One 1749 pro-slavery pamphlet declared that “the most approved Judges of the Commercial Interest of these Kingdoms” had deemed slavery “most beneficial” because it employed ships and seamen. Slaves, the pamphlet said, were “the daily bread of the most considerable of our British Manufactures.”

A popular American defense of slavery argued that “the products of labor feed and clothe the world, and thus conduce to the welfare and happiness of mankind. Coerced labor is better than no labor.” Every dominant energy system, from human slavery to nuclear power, has regarded itself as the master resource and has defended its reign with combustible rhetoric and the call for more.

Yet none of these arguments are rational, moral, or equitable. And despite the claims that high energy spending will give us all better lives, happiness research yields some startling insights into the nature of energy consumption. North Americans now use up to 50 barrels a person a year equivalent in oil, petroleum, atoms, and electricity. (Direct oil spending amounts to 23 barrels per person.)

Americans, says University of Manitoba energy expert Vaclav Smil, “have been living beyond their means, wasting energy in their houses and cars and amassing energy-intensive throwaway products on credit.” Smil believes that good health and political cheer, if not happiness itself, can be achieved on much less.

Smil, who calls himself an incorrigible interdisciplinarian, has written more than 30 books and 400 scientific articles on energy, population, and natural resources. Even the billionaire Bill Gates finds his work illuminating.

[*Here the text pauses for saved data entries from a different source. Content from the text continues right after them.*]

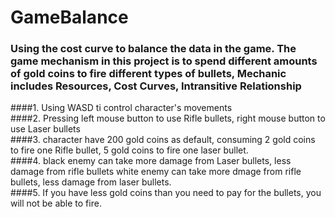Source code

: # GameBalance
### Using the cost curve to balance the data in the game. The game mechanism in this project is to spend different amounts of gold coins to fire different types of bullets, Mechanic includes Resources, Cost Curves, Intransitive Relationship

####1. Using WASD ti control character's movements  
####2. Pressing left mouse button to use Rifle bullets, right mouse button to use Laser bullets  
####3. character have 200 gold coins as default, consuming 2 gold coins to fire one Rifle bullet, 5 gold coins to fire one
laser bullet.  
####4. black enemy can take more damage from Laser bullets, less damage from rifle bullets white enemy can take more dmage from rifle bullets, less damage from laser bullets.  
####5. If you have less gold coins than you need to pay for the bullets, you will not be able to fire.
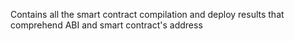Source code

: Contains all the smart contract compilation and deploy results that comprehend ABI and smart contract's address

“Rising energy and material consumption,” says Smil, “is not a viable option on a planet that has a naturally limited capacity to absorb the environmental byproduct of this ratcheting process.” Like the 18th-century abolitionists, Smil considers unfettered demand and consumption a deeply moral issue.

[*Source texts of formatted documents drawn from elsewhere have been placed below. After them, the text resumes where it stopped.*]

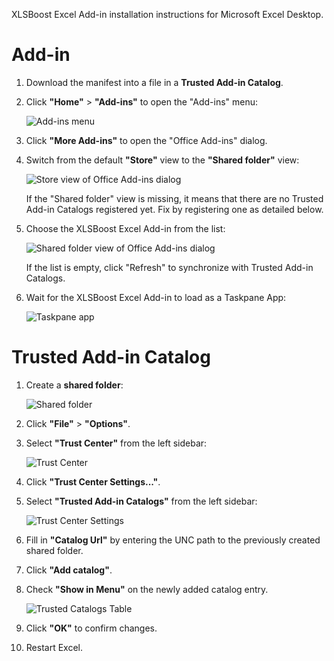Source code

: XLSBoost Excel Add-in installation instructions for Microsoft Excel Desktop.

# Add-in #

1. Download the manifest into a file in a **Trusted Add-in Catalog**.

2. Click **"Home"** > **"Add-ins"** to open the "Add-ins" menu:

   ![Add-ins menu](images/installation_desktop/add_ins.png)

3. Click **"More Add-ins"** to open the "Office Add-ins" dialog.

4. Switch from the default **"Store"** view to the **"Shared folder"** view:

   ![Store view of Office Add-ins dialog](images/installation_desktop/office_add_ins-store.png)

   If the "Shared folder" view is missing, it means that there are no Trusted Add-in Catalogs registered yet. Fix by registering one as detailed below.

5. Choose the XLSBoost Excel Add-in from the list:

   ![Shared folder view of Office Add-ins dialog](images/installation_desktop/office_add_ins-shared_folder.png)

   If the list is empty, click "Refresh" to synchronize with Trusted Add-in Catalogs.

6. Wait for the XLSBoost Excel Add-in to load as a Taskpane App:

   ![Taskpane app](images/installation_desktop/taskpane_app.png)

# Trusted Add-in Catalog #

1. Create a **shared folder**:

   ![Shared folder](images/installation_desktop/shared_folder.png)

2. Click **"File"** > **"Options"**.

3. Select **"Trust Center"** from the left sidebar:

   ![Trust Center](images/installation_desktop/trust_center.png)

4. Click **"Trust Center Settings..."**.

5. Select **"Trusted Add-in Catalogs"** from the left sidebar:

   ![Trust Center Settings](images/installation_desktop/trust_center_settings.png)

6. Fill in **"Catalog Url"** by entering the UNC path to the previously created shared folder.

7. Click **"Add catalog"**.

8. Check **"Show in Menu"** on the newly added catalog entry.

   ![Trusted Catalogs Table](images/installation_desktop/trusted_catalogs_table.png)

9. Click **"OK"** to confirm changes.

10. Restart Excel.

Smil refers often in his writings to a U.S. insurance statistician and demographer by the name of Alfred Lotka. Lotka was the first to observe that all living species tend to maximize available energy for more successful living. A coral reef, for instance, does a much better job at converting solar energy into diverse forms of life than a desert does. A hardwood forest will grow ever more leafy and dense as it ages to secure more available sunlight.

“In the struggle for existence, the advantage must go to those organisms whose energy-capturing devices are most efficient in directing available energies into channels favorable to the preservation of the species,” wrote Lotka.

Ten thousand years ago, a hunter-gatherer collected the energy equivalent of 1.5 barrels of oil a year from plants and animals. Chinese peasants upped the ante in 100 B.C. with wood and coal to secure a fortune of three barrels of oil equivalent per capita a year. That harvest didn’t change much until the Industrial Revolution.